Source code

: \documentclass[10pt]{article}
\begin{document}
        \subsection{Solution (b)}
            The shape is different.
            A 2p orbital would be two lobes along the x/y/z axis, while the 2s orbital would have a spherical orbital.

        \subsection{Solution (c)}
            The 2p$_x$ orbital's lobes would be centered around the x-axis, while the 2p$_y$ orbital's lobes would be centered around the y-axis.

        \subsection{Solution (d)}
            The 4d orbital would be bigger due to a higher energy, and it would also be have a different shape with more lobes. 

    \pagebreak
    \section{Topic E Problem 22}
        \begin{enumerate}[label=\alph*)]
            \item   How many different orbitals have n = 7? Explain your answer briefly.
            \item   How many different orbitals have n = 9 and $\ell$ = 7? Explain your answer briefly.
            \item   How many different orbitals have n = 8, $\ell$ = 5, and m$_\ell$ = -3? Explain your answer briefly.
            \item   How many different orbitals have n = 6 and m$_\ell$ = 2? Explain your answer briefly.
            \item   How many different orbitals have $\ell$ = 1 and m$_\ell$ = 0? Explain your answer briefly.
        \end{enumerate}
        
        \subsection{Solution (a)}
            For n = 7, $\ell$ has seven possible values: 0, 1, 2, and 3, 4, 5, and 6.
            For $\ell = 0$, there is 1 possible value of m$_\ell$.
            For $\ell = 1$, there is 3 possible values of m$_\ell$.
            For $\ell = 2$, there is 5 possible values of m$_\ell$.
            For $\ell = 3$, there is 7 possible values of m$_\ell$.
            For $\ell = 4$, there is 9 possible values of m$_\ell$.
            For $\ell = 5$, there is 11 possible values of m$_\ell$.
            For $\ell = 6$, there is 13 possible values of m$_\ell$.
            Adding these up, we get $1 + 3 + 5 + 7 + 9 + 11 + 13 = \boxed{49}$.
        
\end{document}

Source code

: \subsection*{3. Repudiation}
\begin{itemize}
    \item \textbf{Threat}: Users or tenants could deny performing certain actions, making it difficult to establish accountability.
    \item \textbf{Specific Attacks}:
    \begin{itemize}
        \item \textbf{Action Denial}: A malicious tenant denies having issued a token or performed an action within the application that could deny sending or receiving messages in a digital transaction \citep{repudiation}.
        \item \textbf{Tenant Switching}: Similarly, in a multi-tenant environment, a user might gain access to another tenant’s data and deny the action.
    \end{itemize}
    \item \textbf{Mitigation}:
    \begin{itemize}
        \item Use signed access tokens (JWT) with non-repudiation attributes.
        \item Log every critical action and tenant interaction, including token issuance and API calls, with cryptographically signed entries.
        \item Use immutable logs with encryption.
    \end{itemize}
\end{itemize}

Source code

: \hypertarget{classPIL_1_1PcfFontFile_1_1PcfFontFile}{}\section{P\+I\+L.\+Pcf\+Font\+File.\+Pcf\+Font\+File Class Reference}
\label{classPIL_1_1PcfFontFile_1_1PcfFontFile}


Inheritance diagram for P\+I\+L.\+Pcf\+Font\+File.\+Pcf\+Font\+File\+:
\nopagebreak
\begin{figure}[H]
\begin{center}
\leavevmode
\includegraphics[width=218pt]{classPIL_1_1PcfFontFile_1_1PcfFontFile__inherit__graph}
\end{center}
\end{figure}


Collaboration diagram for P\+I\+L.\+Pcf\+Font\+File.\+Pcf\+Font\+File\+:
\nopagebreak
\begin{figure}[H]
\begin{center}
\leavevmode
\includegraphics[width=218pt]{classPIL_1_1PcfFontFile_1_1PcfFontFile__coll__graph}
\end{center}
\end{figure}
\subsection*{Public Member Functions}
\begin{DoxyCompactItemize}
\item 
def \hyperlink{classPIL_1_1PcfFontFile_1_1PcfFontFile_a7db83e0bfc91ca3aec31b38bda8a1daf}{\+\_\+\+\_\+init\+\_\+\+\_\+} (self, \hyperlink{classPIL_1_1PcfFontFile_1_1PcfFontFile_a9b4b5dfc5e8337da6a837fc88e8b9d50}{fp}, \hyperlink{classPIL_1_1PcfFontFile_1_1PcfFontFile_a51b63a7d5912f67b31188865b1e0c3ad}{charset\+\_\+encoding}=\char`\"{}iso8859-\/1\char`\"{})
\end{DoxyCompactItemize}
****************************************
Nothing in the data may be left out; copy every line exactly.

Source code

: \documentclass[10pt]{article}
\begin{document}
        \subsection{Solution (b)}
            The shape is different.
            A 2p orbital would be two lobes along the x/y/z axis, while the 2s orbital would have a spherical orbital.

        \subsection{Solution (c)}
            The 2p$_x$ orbital's lobes would be centered around the x-axis, while the 2p$_y$ orbital's lobes would be centered around the y-axis.

        \subsection{Solution (d)}
            The 4d orbital would be bigger due to a higher energy, and it would also be have a different shape with more lobes. 

    \pagebreak
    \section{Topic E Problem 22}
        \begin{enumerate}[label=\alph*)]
            \item   How many different orbitals have n = 7? Explain your answer briefly.
            \item   How many different orbitals have n = 9 and $\ell$ = 7? Explain your answer briefly.
            \item   How many different orbitals have n = 8, $\ell$ = 5, and m$_\ell$ = -3? Explain your answer briefly.
            \item   How many different orbitals have n = 6 and m$_\ell$ = 2? Explain your answer briefly.
            \item   How many different orbitals have $\ell$ = 1 and m$_\ell$ = 0? Explain your answer briefly.
        \end{enumerate}
        
        \subsection{Solution (a)}
            For n = 7, $\ell$ has seven possible values: 0, 1, 2, and 3, 4, 5, and 6.
            For $\ell = 0$, there is 1 possible value of m$_\ell$.
            For $\ell = 1$, there is 3 possible values of m$_\ell$.
            For $\ell = 2$, there is 5 possible values of m$_\ell$.
            For $\ell = 3$, there is 7 possible values of m$_\ell$.
            For $\ell = 4$, there is 9 possible values of m$_\ell$.
            For $\ell = 5$, there is 11 possible values of m$_\ell$.
            For $\ell = 6$, there is 13 possible values of m$_\ell$.
            Adding these up, we get $1 + 3 + 5 + 7 + 9 + 11 + 13 = \boxed{49}$.
        
\end{document}

Source code

: \subsection*{3. Repudiation}
\begin{itemize}
    \item \textbf{Threat}: Users or tenants could deny performing certain actions, making it difficult to establish accountability.
    \item \textbf{Specific Attacks}:
    \begin{itemize}
        \item \textbf{Action Denial}: A malicious tenant denies having issued a token or performed an action within the application that could deny sending or receiving messages in a digital transaction \citep{repudiation}.
        \item \textbf{Tenant Switching}: Similarly, in a multi-tenant environment, a user might gain access to another tenant’s data and deny the action.
    \end{itemize}
    \item \textbf{Mitigation}:
    \begin{itemize}
        \item Use signed access tokens (JWT) with non-repudiation attributes.
        \item Log every critical action and tenant interaction, including token issuance and API calls, with cryptographically signed entries.
        \item Use immutable logs with encryption.
    \end{itemize}
\end{itemize}

Source code

: \hypertarget{classPIL_1_1PcfFontFile_1_1PcfFontFile}{}\section{P\+I\+L.\+Pcf\+Font\+File.\+Pcf\+Font\+File Class Reference}
\label{classPIL_1_1PcfFontFile_1_1PcfFontFile}


Inheritance diagram for P\+I\+L.\+Pcf\+Font\+File.\+Pcf\+Font\+File\+:
\nopagebreak
\begin{figure}[H]
\begin{center}
\leavevmode
\includegraphics[width=218pt]{classPIL_1_1PcfFontFile_1_1PcfFontFile__inherit__graph}
\end{center}
\end{figure}


Collaboration diagram for P\+I\+L.\+Pcf\+Font\+File.\+Pcf\+Font\+File\+:
\nopagebreak
\begin{figure}[H]
\begin{center}
\leavevmode
\includegraphics[width=218pt]{classPIL_1_1PcfFontFile_1_1PcfFontFile__coll__graph}
\end{center}
\end{figure}
\subsection*{Public Member Functions}
\begin{DoxyCompactItemize}
\item 
def \hyperlink{classPIL_1_1PcfFontFile_1_1PcfFontFile_a7db83e0bfc91ca3aec31b38bda8a1daf}{\+\_\+\+\_\+init\+\_\+\+\_\+} (self, \hyperlink{classPIL_1_1PcfFontFile_1_1PcfFontFile_a9b4b5dfc5e8337da6a837fc88e8b9d50}{fp}, \hyperlink{classPIL_1_1PcfFontFile_1_1PcfFontFile_a51b63a7d5912f67b31188865b1e0c3ad}{charset\+\_\+encoding}=\char`\"{}iso8859-\/1\char`\"{})
\end{DoxyCompactItemize}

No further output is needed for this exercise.